[Records from a data collection]
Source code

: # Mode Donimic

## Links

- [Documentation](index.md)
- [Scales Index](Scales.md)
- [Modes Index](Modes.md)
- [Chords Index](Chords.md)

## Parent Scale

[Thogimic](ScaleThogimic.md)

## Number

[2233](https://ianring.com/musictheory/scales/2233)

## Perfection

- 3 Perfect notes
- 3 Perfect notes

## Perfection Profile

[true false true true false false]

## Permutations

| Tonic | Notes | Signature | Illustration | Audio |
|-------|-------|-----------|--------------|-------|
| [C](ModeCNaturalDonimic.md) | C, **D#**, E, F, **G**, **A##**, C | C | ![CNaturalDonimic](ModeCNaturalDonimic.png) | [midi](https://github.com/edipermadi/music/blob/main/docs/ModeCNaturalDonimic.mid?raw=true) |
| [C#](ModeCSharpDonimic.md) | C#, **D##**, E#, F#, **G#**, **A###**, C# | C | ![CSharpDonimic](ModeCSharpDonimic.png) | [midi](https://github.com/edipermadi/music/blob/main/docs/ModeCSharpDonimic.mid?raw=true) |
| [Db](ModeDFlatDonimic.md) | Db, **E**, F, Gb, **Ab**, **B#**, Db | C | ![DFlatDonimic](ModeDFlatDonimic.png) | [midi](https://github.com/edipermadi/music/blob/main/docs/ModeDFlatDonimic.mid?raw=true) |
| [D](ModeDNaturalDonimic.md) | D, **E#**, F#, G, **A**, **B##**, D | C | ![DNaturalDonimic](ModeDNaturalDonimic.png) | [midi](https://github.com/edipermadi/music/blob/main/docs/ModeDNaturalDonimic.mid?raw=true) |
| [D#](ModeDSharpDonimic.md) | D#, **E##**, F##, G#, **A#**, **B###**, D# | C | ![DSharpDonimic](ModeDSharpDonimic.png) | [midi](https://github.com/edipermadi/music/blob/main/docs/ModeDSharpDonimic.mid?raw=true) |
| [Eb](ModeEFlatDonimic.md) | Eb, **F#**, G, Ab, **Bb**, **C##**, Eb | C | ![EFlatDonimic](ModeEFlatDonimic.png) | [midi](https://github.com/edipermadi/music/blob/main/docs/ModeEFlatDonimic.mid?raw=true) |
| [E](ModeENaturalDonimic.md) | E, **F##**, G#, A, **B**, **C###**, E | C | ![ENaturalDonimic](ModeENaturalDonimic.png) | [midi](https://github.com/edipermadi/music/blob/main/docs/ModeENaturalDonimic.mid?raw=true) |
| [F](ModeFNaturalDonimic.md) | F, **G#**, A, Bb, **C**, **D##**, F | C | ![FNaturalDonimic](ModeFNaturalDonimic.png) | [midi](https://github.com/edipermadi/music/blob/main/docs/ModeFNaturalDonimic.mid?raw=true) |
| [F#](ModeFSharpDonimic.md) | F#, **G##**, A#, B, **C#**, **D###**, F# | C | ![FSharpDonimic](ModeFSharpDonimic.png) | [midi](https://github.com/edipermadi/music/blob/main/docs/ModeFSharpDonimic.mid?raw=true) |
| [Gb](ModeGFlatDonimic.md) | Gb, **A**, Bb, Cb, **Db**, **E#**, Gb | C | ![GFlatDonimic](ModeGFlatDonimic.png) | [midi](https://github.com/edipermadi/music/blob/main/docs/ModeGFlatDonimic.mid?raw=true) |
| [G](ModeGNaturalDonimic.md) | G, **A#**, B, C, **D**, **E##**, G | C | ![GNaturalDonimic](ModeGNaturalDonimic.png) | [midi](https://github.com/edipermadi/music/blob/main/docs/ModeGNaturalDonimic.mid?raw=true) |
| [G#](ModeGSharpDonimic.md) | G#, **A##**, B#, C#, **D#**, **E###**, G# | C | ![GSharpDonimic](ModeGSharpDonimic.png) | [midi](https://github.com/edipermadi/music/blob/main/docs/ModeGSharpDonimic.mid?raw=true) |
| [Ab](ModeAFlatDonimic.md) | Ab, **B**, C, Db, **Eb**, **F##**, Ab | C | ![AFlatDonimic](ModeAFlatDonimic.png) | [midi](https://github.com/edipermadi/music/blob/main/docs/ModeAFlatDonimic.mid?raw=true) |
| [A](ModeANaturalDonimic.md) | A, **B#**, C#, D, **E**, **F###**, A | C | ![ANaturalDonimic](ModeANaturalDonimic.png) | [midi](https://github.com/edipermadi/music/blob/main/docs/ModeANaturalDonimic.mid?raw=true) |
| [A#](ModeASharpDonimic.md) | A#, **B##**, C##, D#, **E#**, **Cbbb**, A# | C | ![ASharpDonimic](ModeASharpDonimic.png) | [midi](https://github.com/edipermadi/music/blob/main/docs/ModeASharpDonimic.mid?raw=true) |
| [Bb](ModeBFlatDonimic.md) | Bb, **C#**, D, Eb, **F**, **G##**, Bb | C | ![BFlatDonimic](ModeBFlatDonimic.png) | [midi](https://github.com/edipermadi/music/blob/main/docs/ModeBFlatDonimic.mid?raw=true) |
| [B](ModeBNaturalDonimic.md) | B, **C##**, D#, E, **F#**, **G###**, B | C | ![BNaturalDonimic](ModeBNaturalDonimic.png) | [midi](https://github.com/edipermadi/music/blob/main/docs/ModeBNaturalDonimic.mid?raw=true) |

> Task item
Once you find the line with "C | ![FSharpDonimic](ModeFSharpDonimic.png)" above, print it and every line after it up to and including the line with "C | ![GFlatDonimic](ModeGFlatDonimic.png)", exactly as written and nothing else.

> Response
| [F#](ModeFSharpDonimic.md) | F#, **G##**, A#, B, **C#**, **D###**, F# | C | ![FSharpDonimic](ModeFSharpDonimic.png) | [midi](https://github.com/edipermadi/music/blob/main/docs/ModeFSharpDonimic.mid?raw=true) |
| [Gb](ModeGFlatDonimic.md) | Gb, **A**, Bb, Cb, **Db**, **E#**, Gb | C | ![GFlatDonimic](ModeGFlatDonimic.png) | [midi](https://github.com/edipermadi/music/blob/main/docs/ModeGFlatDonimic.mid?raw=true) |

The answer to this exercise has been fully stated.